No meio disto tudo, os homens, que dantes ocupavam o espaço principal da casa, o sofá da sala, mandavam em tudo e tinham mulheres e filhos sob sua coacção, foram relegados para segundo plano. Não são eles que decidem por nós. Somos nós que decidimos por eles, homens educados, na sua grande maioria, por mães-galinhas, ultra-dependentes deles e eles delas. Uma amiga minha, quando se casou, recebeu do marido o seguinte comentário: " A minha mãe passa melhor a ferro ". Um dia ela agarrou nas roupas dele e respondeu: " Então leva à tua mãe". Acho os homens completamente perdidos neste emaranhado de conquistas feministas e femininas.

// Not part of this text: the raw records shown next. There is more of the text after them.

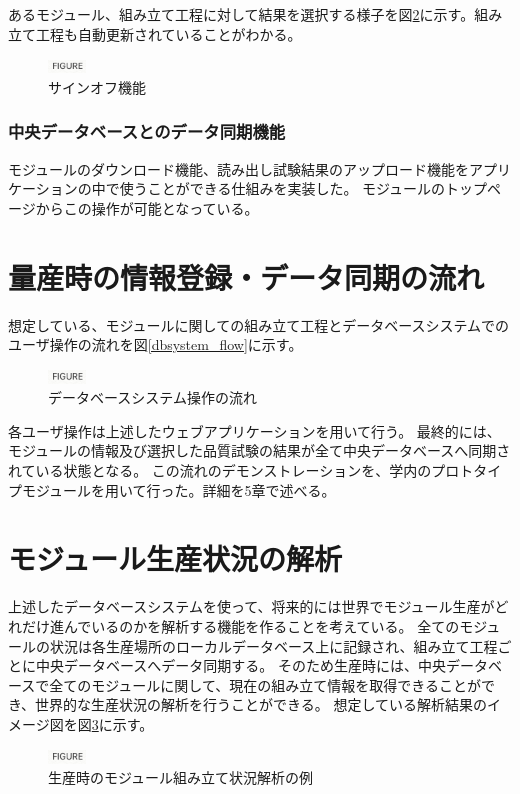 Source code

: あるモジュール、組み立て工程に対して結果を選択する様子を図\ref{webapp_sign_off}に示す。組み立て工程も自動更新されていることがわかる。

\begin{figure}[bpt]\centering
\includegraphics[width=1cm]{figure}
\caption[サインオフ機能]{サインオフ機能}
\label{webapp_sign_off}
\end{figure}

\subsubsection{中央データベースとのデータ同期機能}
モジュールのダウンロード機能、読み出し試験結果のアップロード機能をアプリケーションの中で使うことができる仕組みを実装した。
モジュールのトップページからこの操作が可能となっている。

\section{量産時の情報登録・データ同期の流れ}
想定している、モジュールに関しての組み立て工程とデータベースシステムでのユーザ操作の流れを図\ref{dbsystem_flow}に示す。

\begin{figure}[bpt]\centering
\includegraphics[width=1cm]{figure}
\caption[データベースシステム操作の流れ]{データベースシステム操作の流れ}
\label{webapp_sign_off}
\end{figure}

各ユーザ操作は上述したウェブアプリケーションを用いて行う。
最終的には、モジュールの情報及び選択した品質試験の結果が全て中央データベースへ同期されている状態となる。
この流れのデモンストレーションを、学内のプロトタイプモジュールを用いて行った。詳細を5章で述べる。

\section{モジュール生産状況の解析}
上述したデータベースシステムを使って、将来的には世界でモジュール生産がどれだけ進んでいるのかを解析する機能を作ることを考えている。
全てのモジュールの状況は各生産場所のローカルデータベース上に記録され、組み立て工程ごとに中央データベースへデータ同期する。
そのため生産時には、中央データベースで全てのモジュールに関して、現在の組み立て情報を取得できることができ、世界的な生産状況の解析を行うことができる。
想定している解析結果のイメージ図を図\ref{production_analysis}に示す。

\begin{figure}[bpt]\centering
\includegraphics[width=1cm]{figure}
\caption[生産時のモジュール組み立て状況解析の例]{生産時のモジュール組み立て状況解析の例}
\label{production_analysis}
\end{figure}

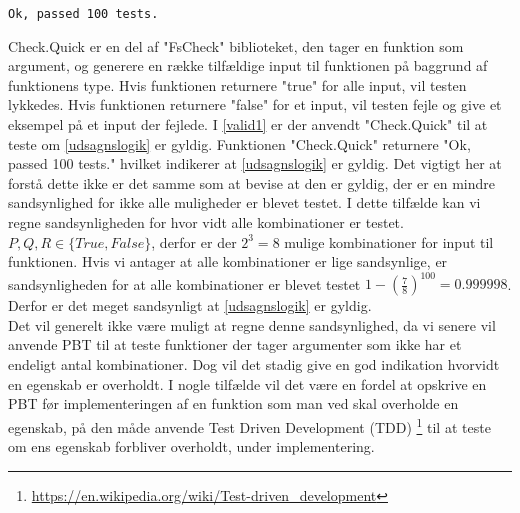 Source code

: \begin{lstlisting}[style=output, label={lst:output_example}, caption={Output \ref{valid1}}]
Ok, passed 100 tests.
\end{lstlisting}

Check.Quick er en del af "FsCheck" biblioteket, den tager en funktion som argument, og generere en række tilfældige input til funktionen på baggrund af funktionens type. Hvis funktionen returnere "true" for alle input, vil testen lykkedes. Hvis funktionen returnere "false" for et input, vil testen fejle og give et eksempel på et input der fejlede. I \ref{valid1} er der anvendt "Check.Quick" til at teste om \ref{udsagnslogik} er gyldig. Funktionen "Check.Quick" returnere "Ok, passed 100 tests." hvilket indikerer at \ref{udsagnslogik} er gyldig. Det vigtigt her at forstå dette ikke er det samme som at bevise at den er gyldig, der er en mindre sandsynlighed for ikke alle muligheder er blevet testet. I dette tilfælde kan vi regne sandsynligheden for hvor vidt alle kombinationer er testet. $P, Q, R \in \{True, False\}$, derfor er der $2^3 = 8$ mulige kombinationer for input til funktionen. Hvis vi antager at alle kombinationer er lige sandsynlige, er sandsynligheden for at alle kombinationer er blevet testet $1 - (\frac{7}{8})^{100} = 0.999998$. Derfor er det meget sandsynligt at \ref{udsagnslogik} er gyldig.\\
Det vil generelt ikke være muligt at regne denne sandsynlighed, da vi senere vil anvende PBT til at teste funktioner der tager argumenter som ikke har et endeligt antal kombinationer. Dog vil det stadig give en god indikation hvorvidt en egenskab er overholdt. I nogle tilfælde vil det være en fordel at opskrive en PBT før implementeringen af en funktion som man ved skal overholde en egenskab, på den måde anvende Test Driven Development (TDD) \footnote{\url{https://en.wikipedia.org/wiki/Test-driven_development}} til at teste om ens egenskab forbliver overholdt, under implementering.
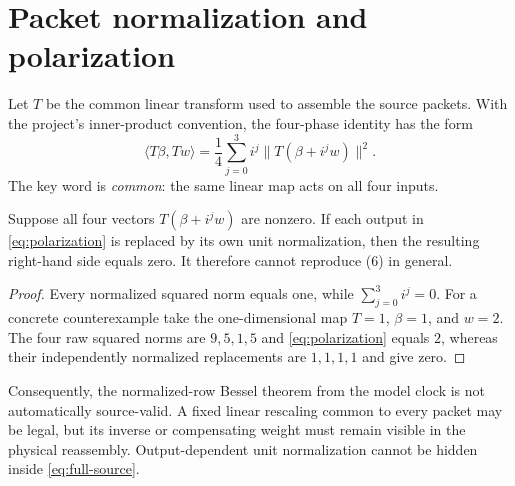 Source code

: \section{Packet normalization and polarization}

Let $T$ be the common linear transform used to assemble the source packets.  With the
project's inner-product convention, the four-phase identity has the form
\begin{equation}
 \langle T\beta,Tw\rangle
 =\frac14\sum_{j=0}^3 i^j\|T(\beta+i^jw)\|^2.          \label{eq:polarization}
\end{equation}
The key word is \emph{common}: the same linear map acts on all four inputs.

\begin{proposition}
Suppose all four vectors $T(\beta+i^jw)$ are nonzero.  If each output in
\eqref{eq:polarization} is
replaced by its own unit normalization, then the resulting right-hand side equals
zero.  It therefore cannot reproduce (6) in general.
\end{proposition}

\begin{proof}
Every normalized squared norm equals one, while
$\sum_{j=0}^3i^j=0$.  For a concrete counterexample take the one-dimensional map
$T=1$, $\beta=1$, and $w=2$.  The four raw squared norms are $9,5,1,5$ and \eqref{eq:polarization} equals
$2$, whereas their independently normalized replacements are $1,1,1,1$ and give
zero.
\end{proof}

Consequently, the normalized-row Bessel theorem from the model clock is not
automatically source-valid.  A fixed linear rescaling common to every packet may be
legal, but its inverse or compensating weight must remain visible in the physical
reassembly.  Output-dependent unit normalization cannot be hidden inside
\eqref{eq:full-source}.
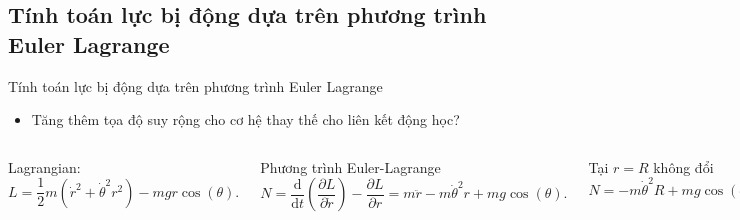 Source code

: \subsection{Tính toán lực bị động dựa trên phương trình Euler Lagrange}

\begin{frame}{Tính toán lực bị động dựa trên phương trình Euler Lagrange}
\vspace{-4mm}
\begin{itemize}
    \item Tăng thêm tọa độ suy rộng cho cơ hệ thay thế cho liên kết động học? \cite{morin2008introduction}
\end{itemize}
\begin{columns}
    Lagrangian:
    \begin{equation}
        L = \frac{1}{2} m \left( \dot{r}^2 + \dot{\theta}^2 r^2 \right) -mg r \cos \left( \theta \right).
    \end{equation}

    Phương trình Euler-Lagrange
    \begin{equation}
        N = \frac{\mathrm{d}}{\mathrm{d} t} \left( \frac{\partial L}{\partial \dot{r}} \right) - \frac{\partial L}{\partial r} = m \ddot{r} - m \dot{\theta}^2 r + mg \cos \left( \theta \right).
    \end{equation}

    Tại \(r=R\) không đổi
    \begin{equation}
        N = -m \dot{\theta}^2 R + mg \cos \left( \theta \right).
    \end{equation}
    
    \begin{figure}
        \centering
        \includegraphics[width=0.9\linewidth]{Figures/Passive_force.pdf}
        \caption{Lực liên kết bị động \(\mathbf{N}\) được tính nhờ khảo sát tọa độ suy rộng \(r\).}
        \label{fig:Passive_force}
    \end{figure}

\end{columns}
\end{frame}

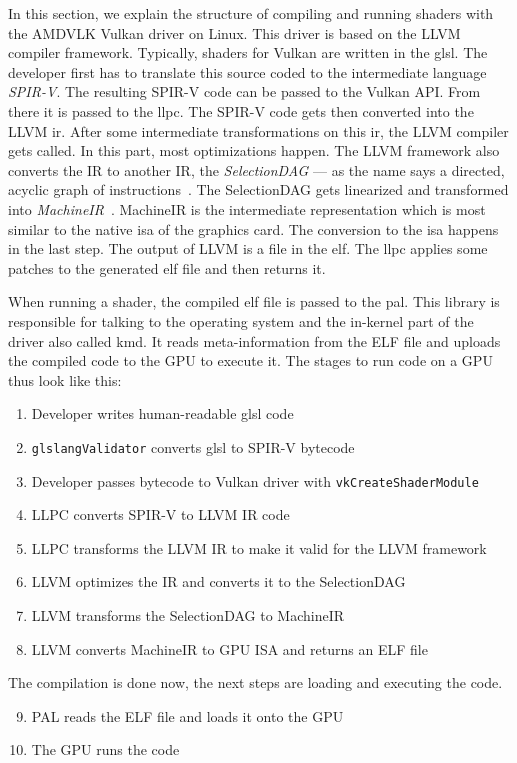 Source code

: In this section, we explain the structure of compiling and running shaders with the AMDVLK Vulkan driver on Linux. This driver is based on the LLVM compiler framework. Typically, shaders for Vulkan are written in the \gls{glsl}. The developer first has to translate this source coded to the intermediate language \emph{SPIR-V}. The resulting SPIR-V code can be passed to the Vulkan API.
From there it is passed to the \gls{llpc}. The SPIR-V code gets then converted into the LLVM \gls{ir}. After some intermediate transformations on this \gls{ir}, the LLVM compiler gets called. In this part, most optimizations happen.
The LLVM framework also converts the IR to another IR, the \emph{SelectionDAG} --- as the name says a directed, acyclic graph of instructions~\cite{llvmSelectionDag}. The SelectionDAG gets linearized and transformed into \emph{MachineIR}~\cite{llvmSelectionDag}. MachineIR is the intermediate representation which is most similar to the native \gls{isa} of the graphics card. The conversion to the \gls{isa} happens in the last step. The output of LLVM is a file in the \acrfull{elf}. The \gls{llpc} applies some patches to the generated \gls{elf} file and then returns it.

When running a shader, the compiled \gls{elf} file is passed to the \gls{pal}. This library is responsible for talking to the operating system and the in-kernel part of the driver also called \gls{kmd}. It reads meta-information from the ELF file and uploads the compiled code to the GPU to execute it. The stages to run code on a GPU thus look like this:

\begin{enumerate}
	\item Developer writes human-readable \gls{glsl} code
	\item \texttt{glslangValidator} converts \gls{glsl} to SPIR-V bytecode
	\item Developer passes bytecode to Vulkan driver with \texttt{vkCreateShaderModule}
	\item LLPC converts SPIR-V to LLVM IR code
	\item LLPC transforms the LLVM IR to make it valid for the LLVM framework
	\item LLVM optimizes the IR and converts it to the SelectionDAG
	\item LLVM transforms the SelectionDAG to MachineIR
	\item LLVM converts MachineIR to GPU ISA and returns an ELF file
\end{enumerate}
The compilation is done now, the next steps are loading and executing the code.
\begin{enumerate}
	\setcounter{enumi}{8}
	\item PAL reads the ELF file and loads it onto the GPU
	\item The GPU runs the code
\end{enumerate}

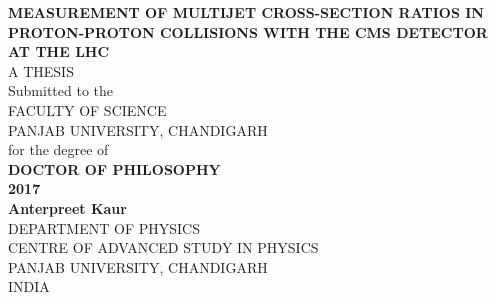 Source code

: {
\pagestyle{empty}
\begin{center}
\renewcommand{\rmdefault}{phv} %
{\fontsize{14}{16}\sf \bf MEASUREMENT OF MULTIJET CROSS-SECTION RATIOS IN PROTON-PROTON COLLISIONS WITH THE CMS DETECTOR AT THE LHC}
\\ [3.8cm]

{\fontsize{12}{14} \sf A THESIS} \\
\vspace{0.3cm}
{ \sf Submitted to the \\
{\fontsize{12}{14} FACULTY OF SCIENCE \\
PANJAB UNIVERSITY, CHANDIGARH \\ }
for the degree of }\\
\vspace{0.5cm}
{\fontsize{14}{16}  \bf DOCTOR OF PHILOSOPHY}\\ [2.0cm]
{\fontsize{14}{16} \sf \textbf{2017}} \\[2.0cm]
{\fontsize{14}{16} \bf Anterpreet Kaur}\\[1.25cm]
{\fontsize{12}{14} \sf DEPARTMENT OF PHYSICS \\
CENTRE OF ADVANCED STUDY IN PHYSICS\\
PANJAB UNIVERSITY, CHANDIGARH\\
INDIA}
\end{center}

}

Que fazem os homens, para além do tradicional papel de macho-reprodutor, se podemos ter tudo o que eles têm? Destituídos do papel principal da casa (ou o que assim aparentava ser!), os homens passaram a companheiros ou amigos, sem qualquer domínio sobre o belo sexo. Daí até à manipulação foi um passo. As mulheres emancipadas sabem que os homens não saem debaixo das saias das mães, não são, na verdadeira acepção da palavra, pessoas «independentes». Por isso, cabe-nos hoje o duplo papel, quanto a mim ingrato e quase incestuoso, de mãe/amante dos homens que vivem connosco. Ou então, e esta alternativa é a mais perversa de todas, cabe-nos fingir que dependemos deles para acariciar o seu lado macho e protector (hoje caído em desuso), mas na verdade não dependendo deles e apenas manipulando a nosso jeito os homens para os fins que verdadeiramente pretendemos atingir. Enquanto mulheres, esta foi a nossa pior conquista: enganar os homens de um modo ainda mais cruel do que aquele com que eles nos enganam a nós. Isso faz de nós personagens cruas, frustradas, vaidosas e fúteis. Subvertemos o sistema e fomos subvertidas por ele.